Evolution of Roman law and common law

Roman law

The civil law tradition finds its roots in Western Europe, in 3 A.D. and was predominantly founded on Roman law, hence it is sometimes still referred to as the same. The first developers of the civil law concepts were men known as jurists or jurisconsults who were not lawyers per se but took it upon themselves to study the law and offer their legal opinion to those who sought it. Thus, the law was first derived from their legal commentaries. 

In the 4th century, the Roman empire was split into two-

  1. The Eastern part, which came to be known as the Byzantium empire consisting of individuals from the Balkan states who fancied themselves as being the direct successors of the rulers of the Roman empire.
  2. The Western part, comprising Italy, Spain and France where the law was not consolidated and instead was broken up and vulgarized. Due to this, the law of Western Europe did not survive. 

In the East, the Emperor at the time, Justinian, made it his goal to revive the glory of the Roman empire. To do this, he believed that his first task would be to revive the Roman law and consolidate and improve it. He thus enlisted certain scholars and jurists to carry out this task. 

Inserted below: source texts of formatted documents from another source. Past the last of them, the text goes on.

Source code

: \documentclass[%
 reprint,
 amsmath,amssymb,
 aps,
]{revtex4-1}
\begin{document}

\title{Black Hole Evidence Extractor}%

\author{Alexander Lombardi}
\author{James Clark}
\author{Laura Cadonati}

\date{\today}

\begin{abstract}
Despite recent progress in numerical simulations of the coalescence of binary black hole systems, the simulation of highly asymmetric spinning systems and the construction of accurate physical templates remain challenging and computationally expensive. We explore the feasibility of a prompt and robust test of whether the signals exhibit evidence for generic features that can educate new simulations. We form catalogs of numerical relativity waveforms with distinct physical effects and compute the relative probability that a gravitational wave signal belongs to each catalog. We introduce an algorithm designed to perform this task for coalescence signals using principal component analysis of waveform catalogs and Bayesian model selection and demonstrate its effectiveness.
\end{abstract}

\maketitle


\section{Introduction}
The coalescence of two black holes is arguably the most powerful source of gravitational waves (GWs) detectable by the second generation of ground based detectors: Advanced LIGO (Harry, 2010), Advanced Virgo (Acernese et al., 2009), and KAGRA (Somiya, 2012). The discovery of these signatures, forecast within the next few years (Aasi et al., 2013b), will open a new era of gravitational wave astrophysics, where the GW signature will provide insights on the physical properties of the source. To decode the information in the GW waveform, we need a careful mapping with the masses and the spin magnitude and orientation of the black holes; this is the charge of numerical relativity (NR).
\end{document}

What was eventually formed from this effort was Justinian’s Civil Code known as the Corpus luris Civilis (in Latin) which consisted of four main parts:

  1. Digest, which was the writings of the jurists.
  2. Code, which was the imperial enactment.
  3. Novels, which were Justinian’s own enactments.
  4. Institutes, which served as textbooks for students who wanted to study the law.

When Justinian’s reign eventually came to an end, the development of the law came to a sudden halt as well. Relatively not much was known of the legal system followed in Eastern Rome until the 11th century when there was a rediscovery of the Corpus Juris Civilis in a library in Pisa. This Code was brought to Bologna, Italy wherein the scholars carried out an extensive study on the same and produced various editions of it with their individual commentaries written in the margins of the text to create a more sophisticated legal system.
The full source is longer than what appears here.